I am saying no more to judgement. Judgement has inhibited my decisions, cast self doubt, killed my confidence, dimmed my creativity and left me deeply sad so many times. I identify it, and I’m going to change some lifetime relationships and enforce some boundaries. I can’t be truly me with that judgement following me.

I want to live life with my priorities sorted. Life’s completely about being a good person, about treasuring those special people in life and holding them close. It’s also about letting go, letting go of toxic energy and unhealthy minded people, just breathing out and quietly letting them go, not with hate, not with anything, just saying goodbye.
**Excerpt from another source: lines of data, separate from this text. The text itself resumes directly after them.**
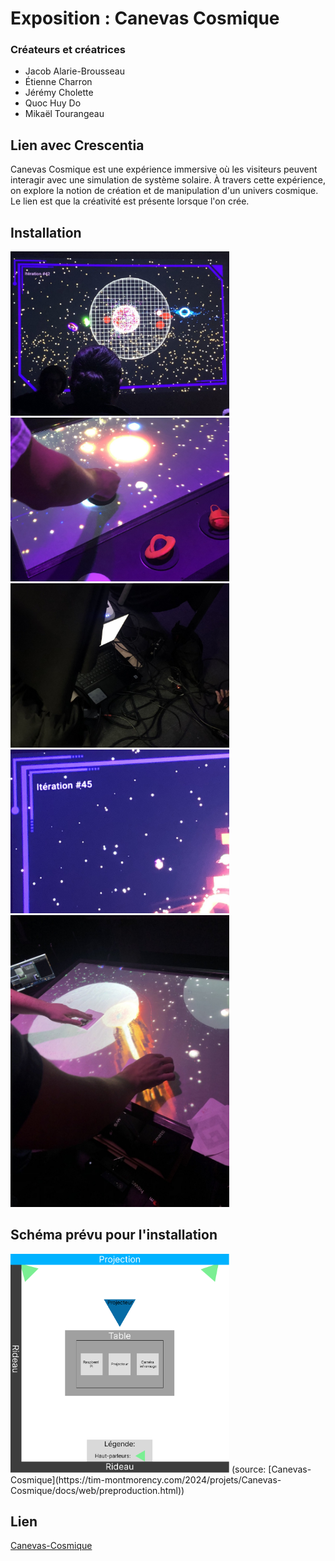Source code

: # Exposition : Canevas Cosmique
### Créateurs et créatrices
- Jacob Alarie-Brousseau
- Étienne Charron
- Jérémy Cholette
- Quoc Huy Do
- Mikaël Tourangeau

## Lien avec Crescentia
Canevas Cosmique est une expérience immersive où les visiteurs peuvent interagir avec une simulation de système solaire. À travers cette expérience, on explore la notion de création et de manipulation d'un univers cosmique. Le lien est que la créativité est présente lorsque l'on crée.

## Installation
<img src="./media/experiences/CANEVASCOSMIQUE_grandplan.jpg" width="350"/>
<img src="./media/experiences/CANEVASCOSMIQUE_action.jpg" width="350"/>
<img src="./media/experiences/CANEVASCOSMIQUE_installation.jpg" width="350"/>
<img src="./media/experiences/CANEVASCOSMIQUE_iterations.jpg" width="350"/>
<img src="./media/experiences/CANEVASCOSMIQUE_fusionplanete.jpg" width="350"/>

## Schéma prévu pour l'installation
<img src="./media/canevascosmique_plantation.png" width="350"/>
(source: [Canevas-Cosmique](https://tim-montmorency.com/2024/projets/Canevas-Cosmique/docs/web/preproduction.html))

## Lien 
[Canevas-Cosmique](https://tim-montmorency.com/2024/projets/Canevas-Cosmique/docs/web/index.html)


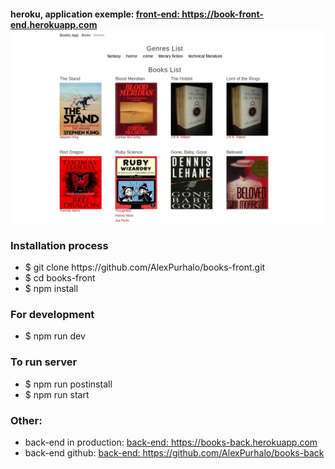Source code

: <h4>
	heroku, application exemple: 
	<a href="https://book-front-end.herokuapp.com">
		front-end: https://book-front-end.herokuapp.com
	</a>
	<img src="https://raw.githubusercontent.com/AlexPurhalo/books-front/master/app-example.png" />
</h4>

<h3>Installation process</h3>
<ul>
	<li>$ git clone https://github.com/AlexPurhalo/books-front.git</li>
	<li>$ cd books-front</li>
	<li>$ npm install</li>
</ul>
	
<h3>For development</h3>
<ul>
	<li>$ npm run dev</li>
</ul>

<h3>To run server</h3>
<ul>
	<li>$ npm run postinstall</li>
	<li>$ npm run start</li>
</ul>

<h3>Other:</h3>
<ul>
	<li>
		back-end in production:
		<a href="https://books-back.herokuapp.com">
    	back-end: https://books-back.herokuapp.com
    </a>
	</li>
	<li>
		back-end github:
		<a href="https://github.com/AlexPurhalo/books-back">
    	back-end: https://github.com/AlexPurhalo/books-back
    </a>		 
	</li>
</ul>
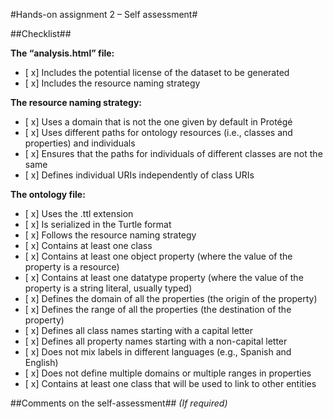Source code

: #Hands-on assignment 2 – Self assessment#

##Checklist##

**The “analysis.html” file:**

- [ x] Includes the potential license of the dataset to be generated
- [ x] Includes the resource naming strategy

**The resource naming strategy:**

- [ x] Uses a domain that is not the one given by default in Protégé
- [ x] Uses different paths for ontology resources (i.e., classes and properties) and individuals
- [ x] Ensures that the paths for individuals of different classes are not the same
- [ x] Defines individual URIs independently of class URIs

**The ontology file:**

- [ x] Uses the .ttl extension
- [ x] Is serialized in the Turtle format
- [ x] Follows the resource naming strategy
- [ x] Contains at least one class
- [ x] Contains at least one object property (where the value of the property is a resource)
- [ x] Contains at least one datatype property (where the value of the property is a string literal, usually typed)
- [ x] Defines the domain of all the properties (the origin of the property)
- [ x] Defines the range of all the properties (the destination of the property)
- [ x] Defines all class names starting with a capital letter
- [ x] Defines all property names starting with a non-capital letter
- [ x] Does not mix labels in different languages (e.g., Spanish and English)
- [ x] Does not define multiple domains or multiple ranges in properties
- [ x] Contains at least one class that will be used to link to other entities

##Comments on the self-assessment##
_(If required)_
Not looking back, perhaps glancing, but only momentarily to reflect, then looking forward again where the real energy is.

I believe in real love, not absent-minded lust but true, deep love, soul mate stuff...‘I’ve met you before, I’m so sure of it’. The sort of love that hurts, that leaves you wondering what it’s all been about before. Deep feelings that resonate with your soul. The feeling of meeting someone so perfect for you that you can’t believe you have waited this long, where have they been all your life? The sort of person that is so intrinsically beautiful that you can’t help but love them and want them to be all they can be without wanting to change a thing about them. True love.

Life is for living, I have so many passions and dreams that can’t wait any longer. Yeah sure many of them have always been there and I’ve moved in the direction of them at times to varying degrees, but not for so many years have I actually felt that huge desire as I do. I’m not waiting anymore and that’s why boundaries are being set and I’m saying a firm NO to judgement.